Para Seguro, a prática da social democracia faz-se agora pelo “financiamento do estado social está na economia”. “Como está, vai dar asneira”, diz o socialista que defende “apoios sociais que não sejam perpétuos”. “Um país só pode discutir a distribuição da riqueza se a criar”, referiu avisando que o país tem “de se preparar para viver sem fundos comunitários” e que “há que criar riqueza”. E, depois, há que “progressivamente substituir apoios sociais, colocando mais gente a não precisar deles. Se forem permanentes são um estigma e o reconhecimento que o elevador social não está a funcionar”. “Os apoios sociais devem ser transitórios” para que “as pessoas não estejam de mão estendida”, defendeu na sessão da SEDES.

Na Europa, define-se como “um federalista” e não um “aglomerado de lideranças” em que quando se liga “não se sabe quem atende do lado de lá”. Até criticou a lógica de hoje, questionado se “faz sentido ter uma União Monetária quando não há um orçamento económico”.  Queixou-se do “tempo que levou” a Europa a “responder à pandemia” e, a propósito de uma pergunta de Mira Amaral, durante o almoço-debate, ainda atirou à lógica do principal instrumento que foi produzido durante esse período, o Plano de Recuperação e Resiliência (o PRR).

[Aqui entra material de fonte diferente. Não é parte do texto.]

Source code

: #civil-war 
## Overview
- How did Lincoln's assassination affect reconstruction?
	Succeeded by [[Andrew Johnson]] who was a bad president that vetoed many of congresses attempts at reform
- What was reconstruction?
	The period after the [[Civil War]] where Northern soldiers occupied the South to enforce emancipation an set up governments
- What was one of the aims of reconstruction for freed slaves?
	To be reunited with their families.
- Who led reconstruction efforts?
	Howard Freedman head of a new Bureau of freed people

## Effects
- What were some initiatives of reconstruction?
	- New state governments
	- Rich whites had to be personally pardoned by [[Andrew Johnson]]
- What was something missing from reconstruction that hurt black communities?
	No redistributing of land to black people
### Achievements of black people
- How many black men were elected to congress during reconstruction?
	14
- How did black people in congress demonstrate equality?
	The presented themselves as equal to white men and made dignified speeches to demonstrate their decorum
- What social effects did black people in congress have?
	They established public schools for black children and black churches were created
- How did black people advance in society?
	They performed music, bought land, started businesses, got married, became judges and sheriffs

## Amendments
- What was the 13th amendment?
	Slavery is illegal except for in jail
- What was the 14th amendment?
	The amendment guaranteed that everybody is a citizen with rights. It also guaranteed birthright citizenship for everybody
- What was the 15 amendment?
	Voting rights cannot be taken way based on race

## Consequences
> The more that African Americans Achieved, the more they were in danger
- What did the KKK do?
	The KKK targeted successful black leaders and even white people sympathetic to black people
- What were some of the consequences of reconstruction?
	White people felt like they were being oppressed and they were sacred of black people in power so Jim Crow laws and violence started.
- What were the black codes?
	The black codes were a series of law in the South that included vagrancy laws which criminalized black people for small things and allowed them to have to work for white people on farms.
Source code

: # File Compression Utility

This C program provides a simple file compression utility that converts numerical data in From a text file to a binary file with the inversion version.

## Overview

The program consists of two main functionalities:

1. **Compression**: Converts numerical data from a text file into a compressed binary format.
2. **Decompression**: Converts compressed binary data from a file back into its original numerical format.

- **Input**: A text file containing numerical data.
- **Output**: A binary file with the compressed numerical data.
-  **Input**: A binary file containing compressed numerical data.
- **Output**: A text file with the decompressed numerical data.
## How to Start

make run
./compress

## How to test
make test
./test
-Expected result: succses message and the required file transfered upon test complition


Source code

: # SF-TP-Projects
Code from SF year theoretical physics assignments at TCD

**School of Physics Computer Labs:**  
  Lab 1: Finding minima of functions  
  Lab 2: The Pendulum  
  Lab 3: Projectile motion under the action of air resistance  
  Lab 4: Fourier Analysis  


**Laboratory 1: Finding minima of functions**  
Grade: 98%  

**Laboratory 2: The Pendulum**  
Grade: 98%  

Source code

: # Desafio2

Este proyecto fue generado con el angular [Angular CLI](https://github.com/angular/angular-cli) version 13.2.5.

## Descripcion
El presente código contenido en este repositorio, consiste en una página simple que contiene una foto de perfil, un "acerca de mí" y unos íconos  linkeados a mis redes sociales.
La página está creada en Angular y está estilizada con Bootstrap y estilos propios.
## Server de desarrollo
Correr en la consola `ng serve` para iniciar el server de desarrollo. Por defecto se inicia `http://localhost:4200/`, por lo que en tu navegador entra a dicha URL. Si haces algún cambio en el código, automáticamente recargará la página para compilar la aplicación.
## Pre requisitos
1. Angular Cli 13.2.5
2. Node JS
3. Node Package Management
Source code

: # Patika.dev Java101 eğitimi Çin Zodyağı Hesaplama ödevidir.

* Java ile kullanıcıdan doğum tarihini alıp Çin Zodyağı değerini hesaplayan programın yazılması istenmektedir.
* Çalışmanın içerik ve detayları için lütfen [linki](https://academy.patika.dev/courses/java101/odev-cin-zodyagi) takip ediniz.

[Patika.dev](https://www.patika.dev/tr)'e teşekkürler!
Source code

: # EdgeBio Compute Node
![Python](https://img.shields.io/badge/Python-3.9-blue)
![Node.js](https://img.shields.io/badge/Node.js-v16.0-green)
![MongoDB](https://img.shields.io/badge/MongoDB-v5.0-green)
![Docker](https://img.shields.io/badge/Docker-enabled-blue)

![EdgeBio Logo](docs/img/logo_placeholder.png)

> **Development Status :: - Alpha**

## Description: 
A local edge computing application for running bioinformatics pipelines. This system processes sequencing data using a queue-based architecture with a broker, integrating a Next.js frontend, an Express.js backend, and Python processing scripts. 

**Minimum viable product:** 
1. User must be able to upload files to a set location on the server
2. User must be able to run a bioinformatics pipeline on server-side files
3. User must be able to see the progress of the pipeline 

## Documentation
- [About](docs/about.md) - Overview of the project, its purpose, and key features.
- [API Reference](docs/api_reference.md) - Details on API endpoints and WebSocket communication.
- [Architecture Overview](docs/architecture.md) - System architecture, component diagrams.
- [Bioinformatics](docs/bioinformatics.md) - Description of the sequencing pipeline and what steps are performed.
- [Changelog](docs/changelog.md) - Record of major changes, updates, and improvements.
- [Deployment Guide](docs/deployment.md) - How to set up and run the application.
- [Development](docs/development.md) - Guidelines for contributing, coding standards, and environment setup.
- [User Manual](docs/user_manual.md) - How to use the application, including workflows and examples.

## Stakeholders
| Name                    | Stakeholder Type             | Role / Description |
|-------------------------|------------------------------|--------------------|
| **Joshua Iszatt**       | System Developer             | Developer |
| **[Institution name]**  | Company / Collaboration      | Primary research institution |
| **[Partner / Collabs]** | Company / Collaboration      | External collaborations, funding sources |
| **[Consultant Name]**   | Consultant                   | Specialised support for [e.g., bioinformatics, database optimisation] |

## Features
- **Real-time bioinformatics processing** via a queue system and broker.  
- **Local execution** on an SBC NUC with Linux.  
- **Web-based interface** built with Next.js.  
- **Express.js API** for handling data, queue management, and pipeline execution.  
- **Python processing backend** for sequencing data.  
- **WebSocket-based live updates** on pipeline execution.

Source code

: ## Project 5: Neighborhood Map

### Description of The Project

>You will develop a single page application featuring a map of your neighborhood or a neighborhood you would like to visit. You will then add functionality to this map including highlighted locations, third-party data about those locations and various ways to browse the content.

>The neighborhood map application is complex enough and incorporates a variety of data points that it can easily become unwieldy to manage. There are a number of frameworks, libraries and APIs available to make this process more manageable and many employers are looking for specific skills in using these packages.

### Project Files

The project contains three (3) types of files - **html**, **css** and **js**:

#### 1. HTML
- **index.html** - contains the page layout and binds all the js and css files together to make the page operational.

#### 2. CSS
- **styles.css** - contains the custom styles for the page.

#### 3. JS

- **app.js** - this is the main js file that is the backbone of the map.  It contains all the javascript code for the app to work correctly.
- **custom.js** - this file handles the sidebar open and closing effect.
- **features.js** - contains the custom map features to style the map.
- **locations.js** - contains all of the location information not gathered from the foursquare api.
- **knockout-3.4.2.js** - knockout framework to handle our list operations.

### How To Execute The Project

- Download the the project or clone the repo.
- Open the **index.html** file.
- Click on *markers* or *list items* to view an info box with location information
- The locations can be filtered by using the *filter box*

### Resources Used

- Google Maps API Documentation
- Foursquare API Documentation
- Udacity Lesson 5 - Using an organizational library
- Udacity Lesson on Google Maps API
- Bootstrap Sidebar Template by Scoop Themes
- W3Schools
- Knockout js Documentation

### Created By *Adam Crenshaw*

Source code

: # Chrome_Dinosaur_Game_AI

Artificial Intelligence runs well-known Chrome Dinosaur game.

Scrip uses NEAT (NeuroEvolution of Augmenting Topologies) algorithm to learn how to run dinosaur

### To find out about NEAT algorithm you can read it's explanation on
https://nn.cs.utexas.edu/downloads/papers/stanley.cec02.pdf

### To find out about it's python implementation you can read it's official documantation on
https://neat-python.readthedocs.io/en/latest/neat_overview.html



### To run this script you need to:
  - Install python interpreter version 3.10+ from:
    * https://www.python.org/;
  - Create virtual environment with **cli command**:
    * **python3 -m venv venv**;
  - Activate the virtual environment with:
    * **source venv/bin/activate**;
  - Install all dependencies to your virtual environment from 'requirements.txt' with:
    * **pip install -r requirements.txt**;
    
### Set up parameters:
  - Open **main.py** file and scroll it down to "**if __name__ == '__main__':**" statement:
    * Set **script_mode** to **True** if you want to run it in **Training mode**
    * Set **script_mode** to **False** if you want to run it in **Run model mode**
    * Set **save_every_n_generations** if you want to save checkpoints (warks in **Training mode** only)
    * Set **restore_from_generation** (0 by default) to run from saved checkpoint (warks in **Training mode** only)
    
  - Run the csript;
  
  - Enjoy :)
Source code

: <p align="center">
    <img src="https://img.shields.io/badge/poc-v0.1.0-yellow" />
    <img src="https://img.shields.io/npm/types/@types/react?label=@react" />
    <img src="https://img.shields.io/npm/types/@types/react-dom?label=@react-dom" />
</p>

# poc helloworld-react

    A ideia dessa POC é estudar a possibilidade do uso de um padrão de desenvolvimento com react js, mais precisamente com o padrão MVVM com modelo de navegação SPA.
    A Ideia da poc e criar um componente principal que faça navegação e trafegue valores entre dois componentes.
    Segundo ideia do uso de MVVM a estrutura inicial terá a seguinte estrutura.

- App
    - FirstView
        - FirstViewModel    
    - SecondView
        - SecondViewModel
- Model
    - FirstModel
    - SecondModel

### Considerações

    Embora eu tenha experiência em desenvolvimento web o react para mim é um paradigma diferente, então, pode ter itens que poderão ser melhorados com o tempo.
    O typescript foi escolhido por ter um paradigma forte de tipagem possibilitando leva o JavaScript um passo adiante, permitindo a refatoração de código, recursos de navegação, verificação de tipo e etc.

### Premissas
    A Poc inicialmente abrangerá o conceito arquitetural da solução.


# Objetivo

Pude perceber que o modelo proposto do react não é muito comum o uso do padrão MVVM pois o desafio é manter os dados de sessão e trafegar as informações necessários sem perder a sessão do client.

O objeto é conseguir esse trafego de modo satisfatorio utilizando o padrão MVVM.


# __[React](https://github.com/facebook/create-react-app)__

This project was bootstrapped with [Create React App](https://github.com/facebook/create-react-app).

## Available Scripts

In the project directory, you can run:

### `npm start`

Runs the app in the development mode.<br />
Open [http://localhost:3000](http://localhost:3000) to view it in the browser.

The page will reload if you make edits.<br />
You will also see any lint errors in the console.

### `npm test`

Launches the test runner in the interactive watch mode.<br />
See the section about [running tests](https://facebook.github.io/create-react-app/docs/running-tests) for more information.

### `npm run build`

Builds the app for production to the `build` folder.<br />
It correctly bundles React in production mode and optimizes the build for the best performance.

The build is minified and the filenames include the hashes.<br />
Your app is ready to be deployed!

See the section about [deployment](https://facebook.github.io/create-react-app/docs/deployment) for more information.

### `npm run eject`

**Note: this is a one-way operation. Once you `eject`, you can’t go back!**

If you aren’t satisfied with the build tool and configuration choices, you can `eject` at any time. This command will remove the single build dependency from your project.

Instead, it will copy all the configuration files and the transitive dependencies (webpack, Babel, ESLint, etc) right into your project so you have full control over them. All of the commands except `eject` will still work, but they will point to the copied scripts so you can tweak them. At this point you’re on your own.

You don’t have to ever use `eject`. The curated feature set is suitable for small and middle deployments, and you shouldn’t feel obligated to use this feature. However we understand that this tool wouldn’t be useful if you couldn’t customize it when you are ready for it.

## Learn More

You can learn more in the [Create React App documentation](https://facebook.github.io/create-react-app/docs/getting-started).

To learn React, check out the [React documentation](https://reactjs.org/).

O antigo ministro perguntou-lhe de que lado está, se dos empresários ou dos políticos, quanto aos investimentos do PRR. “Vejo tudo preocupado com a execução do PRR, mas ninguém preocupado com a qualidade dos investimentos financiados pelo PRR”, comentou Mira Amaral. Na resposta, Seguro disse “não alinhar com a classe política”, dizendo mesmo que na habitação o que está a ser investido é sobretudo em reabilitação e não na construção de nova habitação.

O dia acabou já perto das oito da noite e a agenda vai continuar nas próximas semanas. Seguro diz que é porque com o seu reaparecimento no espaço público tem trazido mais convites, que agora já aceita. E enquanto faz esse caminho, o conta-quilómetros das presidenciais vai contando.